╭─ Records to process
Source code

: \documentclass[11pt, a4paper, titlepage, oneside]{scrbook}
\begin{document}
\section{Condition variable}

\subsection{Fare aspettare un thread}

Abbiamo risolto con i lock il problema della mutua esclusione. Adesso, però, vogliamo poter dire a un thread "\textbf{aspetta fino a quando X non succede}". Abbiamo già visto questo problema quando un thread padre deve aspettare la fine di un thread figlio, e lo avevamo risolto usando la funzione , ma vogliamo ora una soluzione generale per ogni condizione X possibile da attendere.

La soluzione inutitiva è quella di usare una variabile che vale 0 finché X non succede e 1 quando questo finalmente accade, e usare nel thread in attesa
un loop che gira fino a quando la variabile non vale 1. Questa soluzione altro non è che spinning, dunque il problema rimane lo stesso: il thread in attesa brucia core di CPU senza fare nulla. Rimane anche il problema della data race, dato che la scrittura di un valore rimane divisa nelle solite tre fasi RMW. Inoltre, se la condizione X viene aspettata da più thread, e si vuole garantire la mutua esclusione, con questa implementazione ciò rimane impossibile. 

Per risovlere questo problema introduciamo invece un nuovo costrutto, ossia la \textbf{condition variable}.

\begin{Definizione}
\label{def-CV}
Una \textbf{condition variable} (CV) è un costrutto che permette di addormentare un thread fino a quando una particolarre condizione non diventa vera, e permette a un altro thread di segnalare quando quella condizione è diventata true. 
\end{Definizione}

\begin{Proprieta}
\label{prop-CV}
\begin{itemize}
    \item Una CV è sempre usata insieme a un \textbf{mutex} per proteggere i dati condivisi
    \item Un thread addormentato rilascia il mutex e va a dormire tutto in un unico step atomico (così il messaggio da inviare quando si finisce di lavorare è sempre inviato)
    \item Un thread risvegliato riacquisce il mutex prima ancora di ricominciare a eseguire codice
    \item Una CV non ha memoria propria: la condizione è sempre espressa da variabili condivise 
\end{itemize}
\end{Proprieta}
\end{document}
╰─
Your instructions »
Search the data above for the word "begin" and report how many lines contain it, with nothing further.

Your solution »
4